What the task asks> A word-for-word repetition of all the entries is required.

[Stored items from a collection]
========================================

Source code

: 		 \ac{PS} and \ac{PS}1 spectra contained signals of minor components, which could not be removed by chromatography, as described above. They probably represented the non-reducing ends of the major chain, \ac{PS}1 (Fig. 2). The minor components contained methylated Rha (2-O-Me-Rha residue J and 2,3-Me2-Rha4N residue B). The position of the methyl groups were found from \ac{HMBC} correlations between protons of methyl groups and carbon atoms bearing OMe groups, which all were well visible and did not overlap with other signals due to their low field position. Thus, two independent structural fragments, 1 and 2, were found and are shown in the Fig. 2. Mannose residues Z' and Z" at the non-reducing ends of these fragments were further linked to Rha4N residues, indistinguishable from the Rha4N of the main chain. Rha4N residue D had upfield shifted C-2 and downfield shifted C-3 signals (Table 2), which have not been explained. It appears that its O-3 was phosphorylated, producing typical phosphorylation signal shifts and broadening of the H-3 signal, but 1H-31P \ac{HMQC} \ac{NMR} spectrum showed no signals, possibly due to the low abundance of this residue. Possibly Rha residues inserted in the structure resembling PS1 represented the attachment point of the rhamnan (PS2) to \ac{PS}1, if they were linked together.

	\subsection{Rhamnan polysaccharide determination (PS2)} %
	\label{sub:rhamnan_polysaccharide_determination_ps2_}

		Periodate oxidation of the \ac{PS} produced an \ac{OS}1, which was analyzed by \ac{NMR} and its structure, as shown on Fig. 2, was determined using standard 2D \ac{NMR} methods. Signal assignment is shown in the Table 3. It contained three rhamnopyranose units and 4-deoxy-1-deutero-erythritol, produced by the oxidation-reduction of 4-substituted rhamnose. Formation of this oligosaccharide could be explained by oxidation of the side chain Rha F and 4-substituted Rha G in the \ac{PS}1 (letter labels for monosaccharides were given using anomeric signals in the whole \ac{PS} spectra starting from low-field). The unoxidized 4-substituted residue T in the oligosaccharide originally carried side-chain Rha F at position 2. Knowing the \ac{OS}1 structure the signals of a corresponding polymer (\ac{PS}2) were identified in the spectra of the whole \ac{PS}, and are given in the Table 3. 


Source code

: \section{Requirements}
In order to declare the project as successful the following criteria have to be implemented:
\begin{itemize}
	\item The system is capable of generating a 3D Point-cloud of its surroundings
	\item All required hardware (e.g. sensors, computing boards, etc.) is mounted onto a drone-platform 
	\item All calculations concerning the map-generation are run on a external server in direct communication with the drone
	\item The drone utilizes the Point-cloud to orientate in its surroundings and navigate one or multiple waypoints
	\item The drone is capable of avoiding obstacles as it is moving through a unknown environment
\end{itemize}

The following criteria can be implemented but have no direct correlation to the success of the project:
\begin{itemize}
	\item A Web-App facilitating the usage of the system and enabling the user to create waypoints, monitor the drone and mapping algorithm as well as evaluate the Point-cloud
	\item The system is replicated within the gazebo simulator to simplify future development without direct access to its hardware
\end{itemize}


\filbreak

========================================

Output>
Source code

: 		 \ac{PS} and \ac{PS}1 spectra contained signals of minor components, which could not be removed by chromatography, as described above. They probably represented the non-reducing ends of the major chain, \ac{PS}1 (Fig. 2). The minor components contained methylated Rha (2-O-Me-Rha residue J and 2,3-Me2-Rha4N residue B). The position of the methyl groups were found from \ac{HMBC} correlations between protons of methyl groups and carbon atoms bearing OMe groups, which all were well visible and did not overlap with other signals due to their low field position. Thus, two independent structural fragments, 1 and 2, were found and are shown in the Fig. 2. Mannose residues Z' and Z" at the non-reducing ends of these fragments were further linked to Rha4N residues, indistinguishable from the Rha4N of the main chain. Rha4N residue D had upfield shifted C-2 and downfield shifted C-3 signals (Table 2), which have not been explained. It appears that its O-3 was phosphorylated, producing typical phosphorylation signal shifts and broadening of the H-3 signal, but 1H-31P \ac{HMQC} \ac{NMR} spectrum showed no signals, possibly due to the low abundance of this residue. Possibly Rha residues inserted in the structure resembling PS1 represented the attachment point of the rhamnan (PS2) to \ac{PS}1, if they were linked together.

	\subsection{Rhamnan polysaccharide determination (PS2)} %
	\label{sub:rhamnan_polysaccharide_determination_ps2_}

		Periodate oxidation of the \ac{PS} produced an \ac{OS}1, which was analyzed by \ac{NMR} and its structure, as shown on Fig. 2, was determined using standard 2D \ac{NMR} methods. Signal assignment is shown in the Table 3. It contained three rhamnopyranose units and 4-deoxy-1-deutero-erythritol, produced by the oxidation-reduction of 4-substituted rhamnose. Formation of this oligosaccharide could be explained by oxidation of the side chain Rha F and 4-substituted Rha G in the \ac{PS}1 (letter labels for monosaccharides were given using anomeric signals in the whole \ac{PS} spectra starting from low-field). The unoxidized 4-substituted residue T in the oligosaccharide originally carried side-chain Rha F at position 2. Knowing the \ac{OS}1 structure the signals of a corresponding polymer (\ac{PS}2) were identified in the spectra of the whole \ac{PS}, and are given in the Table 3. 


Source code

: \section{Requirements}
In order to declare the project as successful the following criteria have to be implemented:
\begin{itemize}
	\item The system is capable of generating a 3D Point-cloud of its surroundings
	\item All required hardware (e.g. sensors, computing boards, etc.) is mounted onto a drone-platform 
	\item All calculations concerning the map-generation are run on a external server in direct communication with the drone
	\item The drone utilizes the Point-cloud to orientate in its surroundings and navigate one or multiple waypoints
	\item The drone is capable of avoiding obstacles as it is moving through a unknown environment
\end{itemize}

The following criteria can be implemented but have no direct correlation to the success of the project:
\begin{itemize}
	\item A Web-App facilitating the usage of the system and enabling the user to create waypoints, monitor the drone and mapping algorithm as well as evaluate the Point-cloud
	\item The system is replicated within the gazebo simulator to simplify future development without direct access to its hardware
\end{itemize}


\filbreak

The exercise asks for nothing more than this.